Bitte keine Jammer-Arien

■ Interview mit Sabine Stövesand, Mit-Organisatorin der Frauenwoche

Heute beginnt die diesjährige Frauenwoche. Sie wurde organisiert von sieben Frauen, die wissen, was sie tun: Alle haben dieses feministische Ereignis mindestens zweimal geplant und veranstaltet, eine von ihnen - Edda Armbruster - ist sogar Mitgründerin der Hamburger Frauenwoche, die 1981 ins Leben gerufen wurde.

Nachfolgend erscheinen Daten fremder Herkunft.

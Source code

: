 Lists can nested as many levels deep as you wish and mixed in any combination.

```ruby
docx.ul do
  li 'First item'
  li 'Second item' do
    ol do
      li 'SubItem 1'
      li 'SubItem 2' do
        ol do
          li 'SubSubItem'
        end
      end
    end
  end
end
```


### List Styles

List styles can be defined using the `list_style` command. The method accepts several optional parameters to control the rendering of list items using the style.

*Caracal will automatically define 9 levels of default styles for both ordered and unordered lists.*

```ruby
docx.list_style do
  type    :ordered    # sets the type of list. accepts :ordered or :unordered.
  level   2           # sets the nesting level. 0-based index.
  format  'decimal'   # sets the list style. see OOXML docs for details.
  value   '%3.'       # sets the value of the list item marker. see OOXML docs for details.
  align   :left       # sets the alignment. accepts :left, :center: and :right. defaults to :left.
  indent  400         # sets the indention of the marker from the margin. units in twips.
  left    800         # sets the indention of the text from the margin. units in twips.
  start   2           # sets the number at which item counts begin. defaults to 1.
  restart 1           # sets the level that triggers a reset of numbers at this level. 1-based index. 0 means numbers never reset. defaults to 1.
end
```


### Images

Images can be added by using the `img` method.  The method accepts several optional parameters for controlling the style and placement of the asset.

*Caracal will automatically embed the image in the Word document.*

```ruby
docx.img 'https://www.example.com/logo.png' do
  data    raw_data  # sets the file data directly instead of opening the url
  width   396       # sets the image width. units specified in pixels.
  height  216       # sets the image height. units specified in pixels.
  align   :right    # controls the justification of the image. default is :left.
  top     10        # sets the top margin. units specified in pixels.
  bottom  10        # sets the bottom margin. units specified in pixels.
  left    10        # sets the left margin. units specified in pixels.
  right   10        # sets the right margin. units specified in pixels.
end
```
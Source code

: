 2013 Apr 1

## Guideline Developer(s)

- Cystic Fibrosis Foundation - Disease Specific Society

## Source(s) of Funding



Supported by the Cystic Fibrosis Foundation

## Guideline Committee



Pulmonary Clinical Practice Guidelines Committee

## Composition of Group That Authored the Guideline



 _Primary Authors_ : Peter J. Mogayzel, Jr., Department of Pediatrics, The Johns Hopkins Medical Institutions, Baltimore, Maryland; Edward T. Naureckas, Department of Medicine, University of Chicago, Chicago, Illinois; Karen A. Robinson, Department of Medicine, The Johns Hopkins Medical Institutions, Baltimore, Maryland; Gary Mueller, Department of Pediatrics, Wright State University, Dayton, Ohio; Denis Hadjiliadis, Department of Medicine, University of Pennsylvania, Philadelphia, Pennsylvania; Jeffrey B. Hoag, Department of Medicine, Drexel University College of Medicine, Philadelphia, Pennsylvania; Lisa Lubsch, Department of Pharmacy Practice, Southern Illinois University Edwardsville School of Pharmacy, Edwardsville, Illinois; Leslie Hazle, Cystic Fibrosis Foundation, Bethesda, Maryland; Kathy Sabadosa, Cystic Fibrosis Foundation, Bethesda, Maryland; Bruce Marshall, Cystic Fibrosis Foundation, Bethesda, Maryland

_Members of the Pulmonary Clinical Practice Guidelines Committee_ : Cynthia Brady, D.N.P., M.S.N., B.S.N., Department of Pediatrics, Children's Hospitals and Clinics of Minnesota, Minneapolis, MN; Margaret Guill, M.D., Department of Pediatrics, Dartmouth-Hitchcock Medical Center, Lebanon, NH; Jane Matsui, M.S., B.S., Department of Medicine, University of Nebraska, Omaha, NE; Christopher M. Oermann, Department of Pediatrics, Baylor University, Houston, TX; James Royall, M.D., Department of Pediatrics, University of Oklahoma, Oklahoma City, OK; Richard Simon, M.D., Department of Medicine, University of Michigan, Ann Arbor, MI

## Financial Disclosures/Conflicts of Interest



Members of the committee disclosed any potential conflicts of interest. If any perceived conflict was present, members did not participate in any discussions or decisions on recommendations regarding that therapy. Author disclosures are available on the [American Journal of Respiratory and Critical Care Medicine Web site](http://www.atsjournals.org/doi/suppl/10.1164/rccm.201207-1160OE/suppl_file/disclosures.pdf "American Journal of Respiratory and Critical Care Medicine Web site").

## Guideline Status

Bis 1991 fand das Projekt immer im März in der Hochschule für Wirtschaft und Politik statt. Seit vorigem Jahr haben sich Konzept und Rahmen geändert.

taz: Wo liegen die Schwerpunkte der diesjährigen Frauenwoche?

Stövesand: Das Thema ist Frauen und Politik. Es reicht von der Auseinandersetzung zwischen Frauen und Nationalismus über die Diskriminierung der Frauen im Rentenrecht bis hin zu autonomen feministischen Wohnprojekten.

Geht es dabei um individuelle Weiterentwicklung oder um politische Ziele der Frauenbewegung?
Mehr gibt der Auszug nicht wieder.